Current Acne Prescription Treatments
Antibiotics, Retinoids, Hydrocortisone, Benzoyl peroxide
Globally, the first line of acne treatment today is antibiotics combined with either a hydrocortisone or retinoid. Hydrocortisone is prescribed for its anti-inflammatory effect, but if used for a prolonged period of time, it can even cause more acne. Antibiotics are very controversial because of their misuse which increases bacterial resistance. They further disrupt the microbiome of the gut and the skin. The effectiveness of antibiotics on acne is questionable.
As a topical cream, varying strengths of retinoids (Adapalene, Differin) and benzoyl peroxide (a bleaching agent) are prescribed. These ingredients have a high potential to sensitise the skin, and in the case of benzoyl peroxide, it is a pro-oxidant ingredient (cell damaging).

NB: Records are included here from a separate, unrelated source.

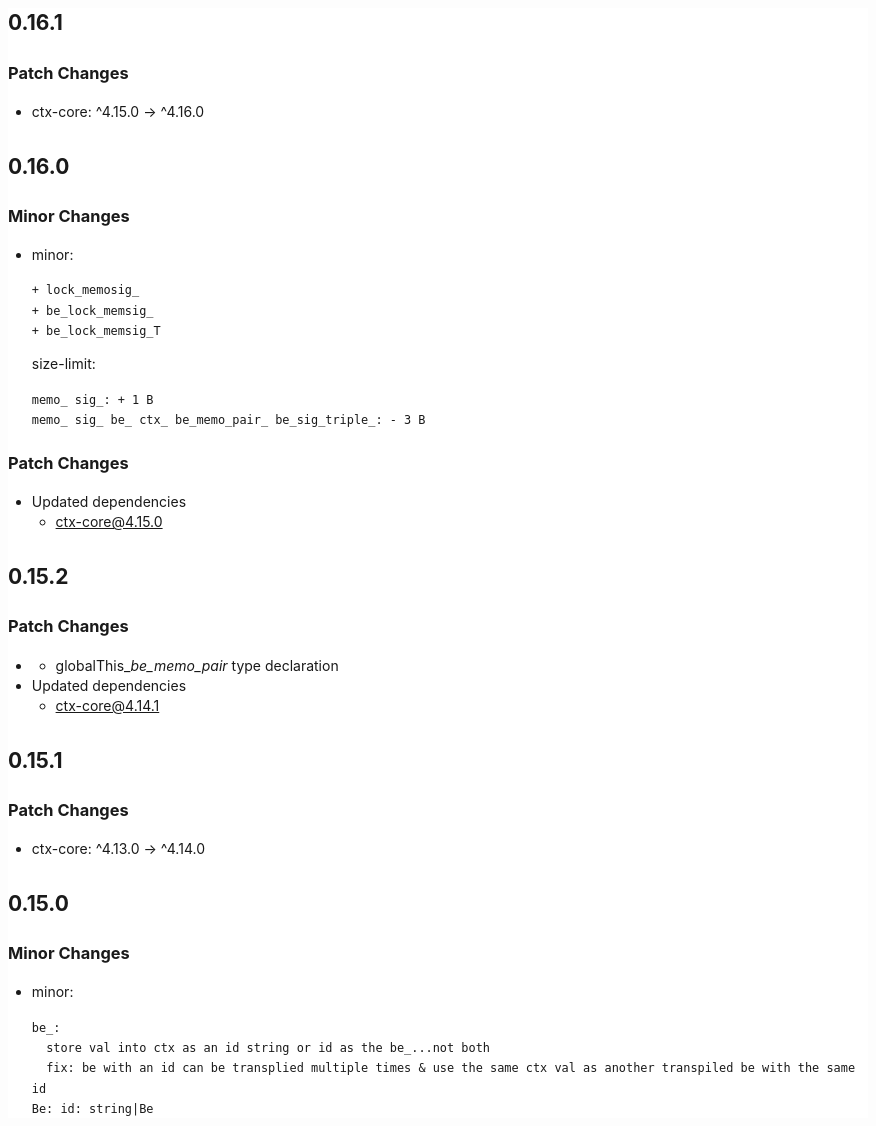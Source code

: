 ## 0.16.1

### Patch Changes

- ctx-core: ^4.15.0 -> ^4.16.0

## 0.16.0

### Minor Changes

- minor:

      + lock_memosig_
      + be_lock_memsig_
      + be_lock_memsig_T

  size-limit:

      memo_ sig_: + 1 B
      memo_ sig_ be_ ctx_ be_memo_pair_ be_sig_triple_: - 3 B

### Patch Changes

- Updated dependencies
  - ctx-core@4.15.0

## 0.15.2

### Patch Changes

- - globalThis\__be_memo_pair_ type declaration
- Updated dependencies
  - ctx-core@4.14.1

## 0.15.1

### Patch Changes

- ctx-core: ^4.13.0 -> ^4.14.0

## 0.15.0

### Minor Changes

- minor:

      be_:
      	store val into ctx as an id string or id as the be_...not both
      	fix: be with an id can be transplied multiple times & use the same ctx val as another transpiled be with the same id
      Be: id: string|Be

Hormone Disrupting Chemicals: Isotretinoin, Birth control pills
As a second line of treatment, Isotretinoin (Accutane or Roaccutane) taken orally is a teratogenic treatment that is popularly prescribed. When it first appeared in the early 1980s, it was intended to be prescribed for the most extreme cases of acne. But now it is regularly prescribed. It is a highly controversial treatment. Its printed side effects on the leaflet are serious enough, but some anecdotal stories have linked it to suicidal thoughts, depression and even erectile dysfunction. Other anecdotal evidence shows extreme dry skin and lips, back pain and other debilitating side effects. It is considered one of the most effective prescription treatments for acne. However, about 1/3 of users require a second or third treatment when acne returns.

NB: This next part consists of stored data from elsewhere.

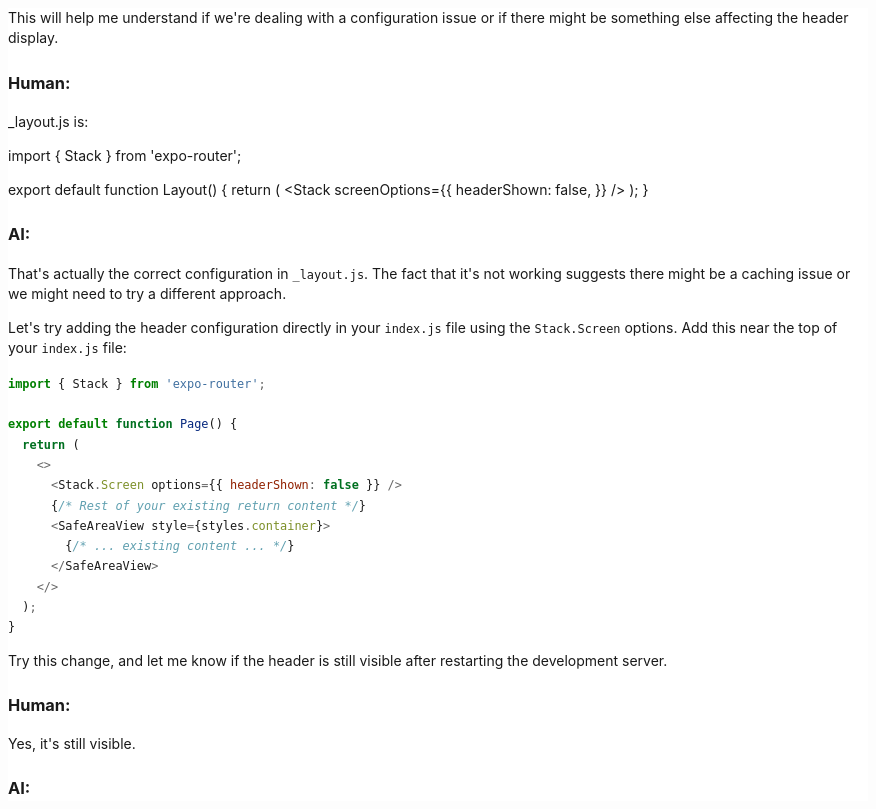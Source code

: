 This will help me understand if we're dealing with a configuration issue or if there might be something else affecting the header display.

### Human:

_layout.js is:

import { Stack } from 'expo-router';

export default function Layout() {
  return (
    <Stack
      screenOptions={{
        headerShown: false,
      }}
    />
  );
} 

### AI:



That's actually the correct configuration in `_layout.js`. The fact that it's not working suggests there might be a caching issue or we might need to try a different approach.

Let's try adding the header configuration directly in your `index.js` file using the `Stack.Screen` options. Add this near the top of your `index.js` file:

```javascript:app/index.js
import { Stack } from 'expo-router';

export default function Page() {
  return (
    <>
      <Stack.Screen options={{ headerShown: false }} />
      {/* Rest of your existing return content */}
      <SafeAreaView style={styles.container}>
        {/* ... existing content ... */}
      </SafeAreaView>
    </>
  );
}
```

Try this change, and let me know if the header is still visible after restarting the development server.

### Human:

Yes, it's still visible.

### AI:



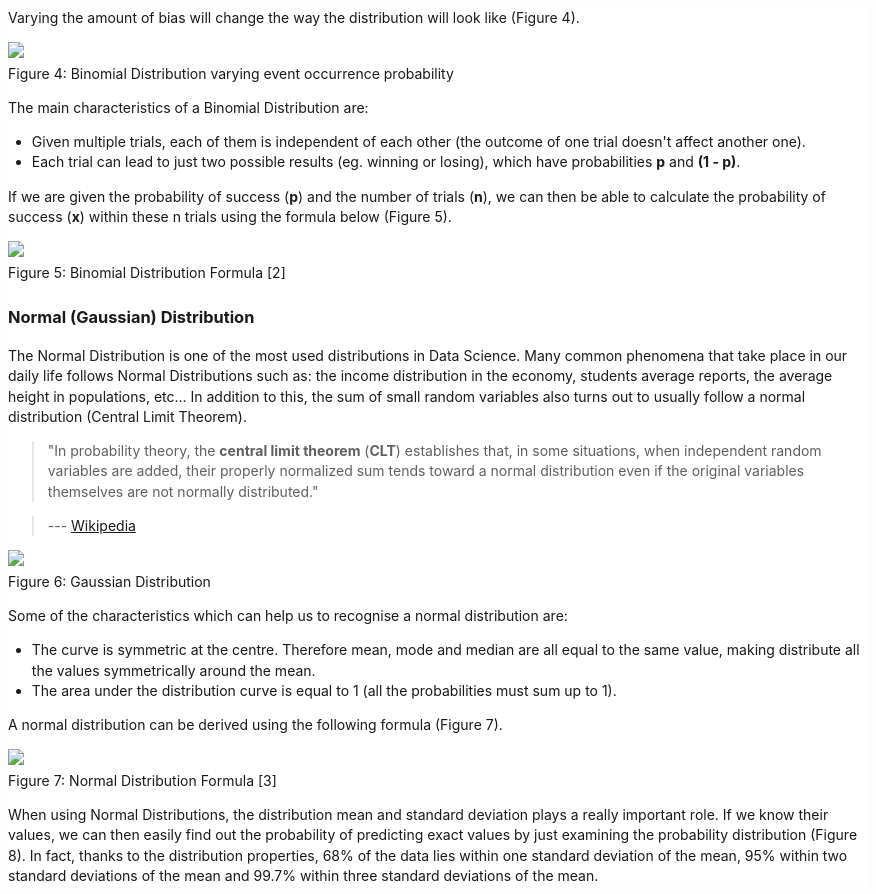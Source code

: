 Varying the amount of bias will change the way the distribution will look like (Figure 4).

<script src="https://gist.github.com/pierpaolo28/f79f4578a87bc606dee57b219fbf0a73.js"></script>

![](https://cdn-images-1.medium.com/max/800/1*9xnGfsDjY46UMS_caXD_cQ.png)<br>
Figure 4: Binomial Distribution varying event occurrence probability

The main characteristics of a Binomial Distribution are:

-   Given multiple trials, each of them is independent of each other (the outcome of one trial doesn't affect another one).
-   Each trial can lead to just two possible results (eg. winning or losing), which have probabilities **p** and **(1 - p)**.

If we are given the probability of success (**p**) and the number of trials (**n**), we can then be able to calculate the probability of success (**x**) within these n trials using the formula below (Figure 5).

![](https://cdn-images-1.medium.com/max/800/1*-rEJ3ny0J26ywYNmmRxaYA.png)<br>
Figure 5: Binomial Distribution Formula [2]

### Normal (Gaussian) Distribution

The Normal Distribution is one of the most used distributions in Data Science. Many common phenomena that take place in our daily life follows Normal Distributions such as: the income distribution in the economy, students average reports, the average height in populations, etc... In addition to this, the sum of small random variables also turns out to usually follow a normal distribution (Central Limit Theorem).

> "In probability theory, the **central limit theorem** (**CLT**) establishes that, in some situations, when independent random variables are added, their properly normalized sum tends toward a normal distribution even if the original variables themselves are not normally distributed."

> --- [Wikipedia](https://en.wikipedia.org/wiki/Central_limit_theorem)

<script src="https://gist.github.com/pierpaolo28/ef8bf77768dd59a931181a84b3bc476b.js"></script>

![](https://cdn-images-1.medium.com/max/800/1*ZQ7Iwqx53bbBtivNC_r4hA.png)<br>
Figure 6: Gaussian Distribution

Some of the characteristics which can help us to recognise a normal distribution are:

-   The curve is symmetric at the centre. Therefore mean, mode and median are all equal to the same value, making distribute all the values symmetrically around the mean.
-   The area under the distribution curve is equal to 1 (all the probabilities must sum up to 1).

A normal distribution can be derived using the following formula (Figure 7).

![](https://cdn-images-1.medium.com/max/800/1*_eQ9M60dh-kPnnDUjOMfsA.jpeg)<br>
Figure 7: Normal Distribution Formula [3]

When using Normal Distributions, the distribution mean and standard deviation plays a really important role. If we know their values, we can then easily find out the probability of predicting exact values by just examining the probability distribution (Figure 8). In fact, thanks to the distribution properties, 68% of the data lies within one standard deviation of the mean, 95% within two standard deviations of the mean and 99.7% within three standard deviations of the mean.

Contraceptive pills are often prescribed to women and girls as young as 14-15. These pills have been in the market for 60 years, but we still have no clear idea of their long-term effects on women's health. Why? One explanation could be the pill's status as a paragon of female emancipation. And questioning its validity could be seen as anti-feminist. But if the women who use them do not question their safety, the pharmaceutical companies certainly won't.

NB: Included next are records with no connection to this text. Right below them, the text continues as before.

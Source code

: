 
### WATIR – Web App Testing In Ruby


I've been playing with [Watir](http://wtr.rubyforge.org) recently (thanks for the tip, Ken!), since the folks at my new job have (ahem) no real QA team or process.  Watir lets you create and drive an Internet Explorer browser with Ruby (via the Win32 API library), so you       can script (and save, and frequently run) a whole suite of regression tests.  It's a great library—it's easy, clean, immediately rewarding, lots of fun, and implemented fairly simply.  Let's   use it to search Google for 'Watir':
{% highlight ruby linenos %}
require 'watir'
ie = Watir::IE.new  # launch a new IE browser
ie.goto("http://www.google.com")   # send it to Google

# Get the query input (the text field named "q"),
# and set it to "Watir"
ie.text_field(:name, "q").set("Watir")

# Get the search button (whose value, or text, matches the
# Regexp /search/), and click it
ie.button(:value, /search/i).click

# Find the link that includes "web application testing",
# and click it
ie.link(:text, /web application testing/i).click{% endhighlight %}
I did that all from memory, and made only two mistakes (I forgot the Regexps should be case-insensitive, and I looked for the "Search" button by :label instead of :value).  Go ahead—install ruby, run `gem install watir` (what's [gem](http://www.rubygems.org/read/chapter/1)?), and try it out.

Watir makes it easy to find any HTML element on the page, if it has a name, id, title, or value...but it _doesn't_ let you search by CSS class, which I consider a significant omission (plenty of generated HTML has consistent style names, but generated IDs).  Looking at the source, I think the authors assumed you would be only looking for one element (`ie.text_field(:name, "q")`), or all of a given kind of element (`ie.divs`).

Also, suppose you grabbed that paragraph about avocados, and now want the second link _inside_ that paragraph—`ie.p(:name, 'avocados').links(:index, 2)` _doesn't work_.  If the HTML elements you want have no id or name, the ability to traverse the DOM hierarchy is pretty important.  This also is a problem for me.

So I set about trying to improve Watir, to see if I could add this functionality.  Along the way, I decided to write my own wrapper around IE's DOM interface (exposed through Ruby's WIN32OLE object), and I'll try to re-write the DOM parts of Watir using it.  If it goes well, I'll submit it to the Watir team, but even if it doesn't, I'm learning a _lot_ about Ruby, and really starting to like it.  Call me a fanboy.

The pills control acne as a side effect of blocking the ovulation. No ovulation means less androgens are produced. Less androgens means less acne. Anecdotal evidence shows that women who have used birth control pills to control acne have had good success rates on average. However, when they stop taking the pill, acne is likely to return aggressively. In the case of young girls who are still developing their sex organs, we really need to question how these pills affect their normal pubertal development.
Both isotretinoin and contraceptive pills stop or manipulate the normal functioning of our endocrine system. The long term side effects of these treatments have not been made public or are perhaps not even known by the manufacturers. Interestingly, the new sciences are beginning to shine a light on how they impact our gut microbiome and our endocrine system.